More importantly, Abrams knows not to use a tablespoon where a pinch will do. Much of the allure of the Star Wars universe can be found in the Mos Eisley cantina scene – and yes, there’s a reprise of that here too, in a watering hole run by Maz Kanata (Lupita Nyong’o) – in which you’re afforded offhand glimpses of a dozen or more critters who’d be at the centre of any other movie. Through suggestion, Lucas built an immeasurably vast universe, inviting viewers to fill in the margins with their imaginations, and creating cult reputations for characters granted only a slim amount of screen time.
The air of ceremony is mostly reserved for the reintroduction of the returning ‘classic’ cast – R2-D2 is literally unveiled like a piece of statuary, though C-3PO (Anthony Daniels) blunders into the middle of a sentimental reunion in one of the movie’s more successful instances of comic relief. There is also a nice callback bit involving Kylo Ren’s tendency to throw temper tantrums, and some moderately amusing in-over-my-head bluster courtesy of John Boyega, in the one part that has no clear analogue in the earlier films, that of ‘Finn’, a Storm Trooper who defects from the First Order. This is the name the recrudescent Galactic Empire now goes by, its fondness for throwback 30s fascist fashion undiminished.

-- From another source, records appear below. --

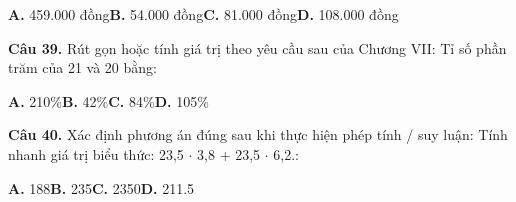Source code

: \documentclass[11pt,a4paper]{article}
\begin{document}
\hspace*{1.5em}\textbf{A.} 459.000 đồng\quad\quad \textbf{B.} 54.000 đồng\quad\quad \textbf{C.} 81.000 đồng\quad\quad \textbf{D.} 108.000 đồng\par\vspace{2pt}
\textbf{\color{primary} Câu 39.} Rút gọn hoặc tính giá trị theo yêu cầu sau của Chương VII: Tỉ số phần trăm của 21 và 20 bằng:\par
\hspace*{1.5em}\textbf{A.} 210\%\quad\quad \textbf{B.} 42\%\quad\quad \textbf{C.} 84\%\quad\quad \textbf{D.} 105\%\par\vspace{2pt}
\textbf{\color{primary} Câu 40.} Xác định phương án đúng sau khi thực hiện phép tính / suy luận: Tính nhanh giá trị biểu thức: 23,5 $\cdot$ 3,8 + 23,5 $\cdot$ 6,2.:\par
\hspace*{1.5em}\textbf{A.} 188\quad\quad \textbf{B.} 235\quad\quad \textbf{C.} 2350\quad\quad \textbf{D.} 211.5\par\vspace{2pt}
\end{document}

Oh, there’s a new emperor too, Andy Serkis’s Supreme Leader Snoke. (Like the Starkiller, he’s also a lot bigger than the original model.) And more daddy-issues melodrama. And another ‘oh no they didn’t’ martyrdom of a character played by a grey-eminence actor – even the shocking twists come with an air of predestination.

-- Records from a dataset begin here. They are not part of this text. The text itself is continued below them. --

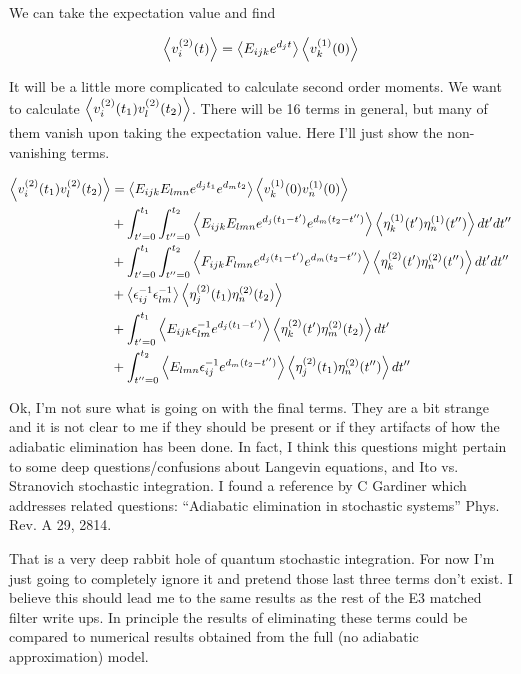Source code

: \documentclass[12pt]{article}
\begin{document}
We can take the expectation value and find

\begin{align}
\Braket{v^{(2)}_{i}(t)} = \Braket{E_{ijk}e^{d_jt}}\Braket{v^{(1)}_{k}(0)}
\end{align}

It will be a little more complicated to calculate second order moments. We want to calculate $\Braket{v^{(2)}_{i}(t_1)v^{(2)}_{l}(t_2)}$. There will be 16 terms in general, but many of them vanish upon taking the expectation value. Here I'll just show the non-vanishing terms.

\begin{align}
\Braket{v^{(2)}_{i}(t_1)v^{(2)}_{l}(t_2)} &= \Braket{E_{ijk}E_{lmn}e^{d_j t_1}e^{d_m t_2}}\Braket{v^{(1)}_{k}(0)v^{(1)}_{n}(0)}\\
&+ \int_{t'=0}^{t_1} \int_{t''=0}^{t_2} \Braket{E_{ijk}E_{lmn}e^{d_j(t_1-t')}e^{d_m(t_2-t'')}}\Braket{\eta^{(1)}_{k}(t')\eta^{(1)}_{n}(t'')}dt'dt''\\
&+ \int_{t'=0}^{t_1} \int_{t''=0}^{t_2} \Braket{F_{ijk}F_{lmn}e^{d_j(t_1-t')}e^{d_m(t_2-t'')}}\Braket{\eta^{(2)}_{k}(t')\eta^{(2)}_{n}(t'')}dt'dt''\\
&+ \Braket{\epsilon^{-1}_{ij} \epsilon^{-1}_{lm}}\Braket{\eta^{(2)}_{j}(t_1)\eta^{(2)}_{n}(t_2)}\\
&+ \int_{t'=0}^{t_1} \Braket{E_{ijk}\epsilon^{-1}_{lm} e^{d_j (t_1-t')}}\Braket{\eta^{(2)}_{k}(t')\eta^{(2)}_{m}(t_2)}dt'\\
&+ \int_{t''=0}^{t_2} \Braket{E_{lmn}\epsilon^{-1}_{ij}e^{d_m (t_2-t'')}}\Braket{\eta^{(2)}_{j}(t_1)\eta^{(2)}_{n}(t'')}dt''
\end{align}

Ok, I'm not sure what is going on with the final terms. They are a bit strange and it is not clear to me if they should be present or if they artifacts of how the adiabatic elimination has been done. In fact, I think this questions might pertain to some deep questions/confusions about Langevin equations, and Ito vs. Stranovich stochastic integration. I found a reference by C Gardiner which addresses related questions: ``Adiabatic elimination in stochastic systems'' Phys. Rev. A 29, 2814.

That is a very deep rabbit hole of quantum stochastic integration. For now I'm just going to completely ignore it and pretend those last three terms don't exist. I believe this should lead me to the same results as the rest of the E3 matched filter write ups. In principle the results of eliminating these terms could be compared to numerical results obtained from the full (no adiabatic approximation) model.
\end{document}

Taking on Star Wars, Abrams is like someone who has been trusted with the keys to a Maybach – his one job is to bring it back without a scratch, and he does this by steering very, very cautiously. The closeness with which The Force Awakens follows the template of A New Hope can be explained away, however, as less a failure of nerve than a structural illustration of the basic premise of the Star Wars universe. Just as the continuity of tradition in Coogler’s Rocky sequel Creed recalls A.J. Liebling’s maxim that boxing “is joined on to the past like a man’s arm to his shoulder”, so the déjà vu of Abrams’s film suits a universe wherein Jedi and the Dark Side are locked in continual and eternal combat, a perpetual Star Wars for perpetual Star Peace.

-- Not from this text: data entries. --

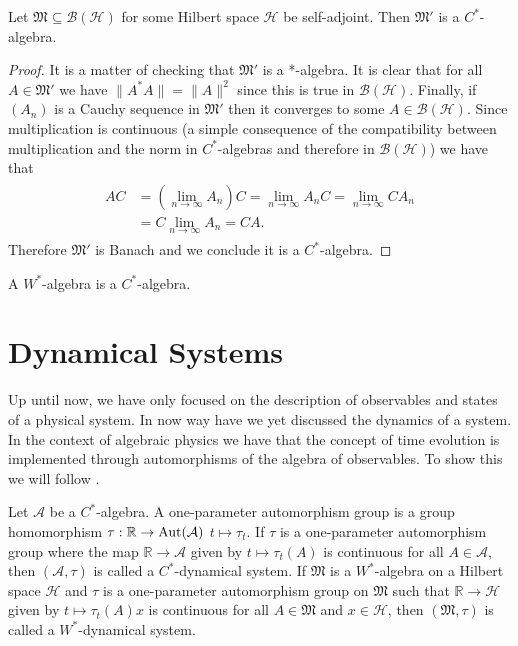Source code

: \begin{theorem}
Let $\mathfrak{M}\subseteq \mathcal{B}({\mathcal{H}})$ for some Hilbert space $\mathcal{H}$ be self-adjoint. Then $\mathfrak{M}'$ is a $C^*$-algebra.
\end{theorem}

\begin{proof}
It is a matter of checking that $\mathfrak{M}'$ is a *-algebra. It is clear that for all $A\in\mathfrak{M}'$ we have $\|A^*A\|=\|A\|^2$ since this is true in $\mathcal{B}(\mathcal{H})$. Finally, if $(A_n)$ is a Cauchy sequence in $\mathfrak{M}'$ then it converges to some $A\in\mathcal{B}(\mathcal{H})$. Since multiplication is continuous (a simple consequence of the compatibility between multiplication and the norm in $C^*$-algebras and therefore in $\mathcal{B}(\mathcal{H})$) we have that
\begin{align}
\begin{split}
AC&=(\lim_{n\rightarrow\infty}A_n)C = \lim_{n\rightarrow\infty}A_nC=\lim_{n\rightarrow\infty}CA_n \\
&= C\lim_{n\rightarrow\infty}A_n=CA.
\end{split}
\end{align}
Therefore $\mathfrak{M}'$ is Banach and we conclude it is a $C^*$-algebra.
\end{proof}

\begin{corollary}\label{cor:W_C}
A $W^*$-algebra is a $C^*$-algebra.
\end{corollary}

\section{Dynamical Systems}

Up until now, we have only focused on the description of observables and states of a physical system. In now way have we yet discussed the dynamics of a system. In the context of algebraic physics we have that the concept of time evolution is implemented through automorphisms of the algebra of observables. To show this we will follow \cite{Duvenhage1999}.

\begin{definition}\label{def:dynamics}
Let $\mathcal{A}$ be a $C^*$-algebra. A one-parameter automorphism group is a group homomorphism $\tau:\mathbb{R}\rightarrow \operatorname{Aut}(\mathcal{A})$ $t\mapsto\tau_t$. If $\tau$ is a one-parameter automorphism group where the map $\mathbb{R}\rightarrow\mathcal{A}$ given by $t\mapsto\tau_t(A)$ is continuous for all $A\in\mathcal{A}$, then $(\mathcal{A},\tau)$ is called a $C^*$-dynamical system. If $\mathfrak{M}$ is a $W^*$-algebra on a Hilbert space $\mathcal{H}$ and $\tau$ is a one-parameter automorphism group on $\mathfrak{M}$ such that $\mathbb{R}\rightarrow\mathcal{H}$ given by $t\mapsto\tau_t(A)x$ is continuous for all $A\in\mathfrak{M}$ and $x\in\mathcal{H}$, then $(\mathfrak{M},\tau)$ is called a $W^*$-dynamical system. 
\end{definition}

To the eyes of this apostate, Boyega, Driver, Ridley and Oscar Isaac, who plays X-wing ace/Han Solo fill-in Poe Dameron, represent an infusion of capable talent. Everyone is fine and no one is outstanding, which few people seem to consider a liability in these days of grand multi-part narrative constructions, when the ball is only really supposed to get rolling after you’ve invested four hours or more. Seeing the returning players nearly 40 years on is, almost inevitably, moving – I am thinking particularly of one cutaway to a mournful Chewbacca (Peter Mayhew) – and while the handling of the dogfights runs to slick tedium, the climactic lightsaber clash gives clearer evidence of these movies’ much reported samurai-film DNA than anything in previous instalments. (Pencilling names like Poe and Finn into the dramatis personae, meanwhile, adds American signifiers to the hotchpotch of references in the series’ already overloaded mythical junk-drawer.)
What usually comes here is an obligatory ‘fans of the series will get what they came for!’ – which is completely true, though such resistance-is-futile prevarication in the face of monumental adequacy is a critical cop-out. Abrams is playing conscientious steward to what’s widely regarded as a national treasure here, and he handles his business in a composed, collected manner. There are no glaring missteps in The Force Awakens, and on such a stage this kind of performance might even pass for greatness – for a little while.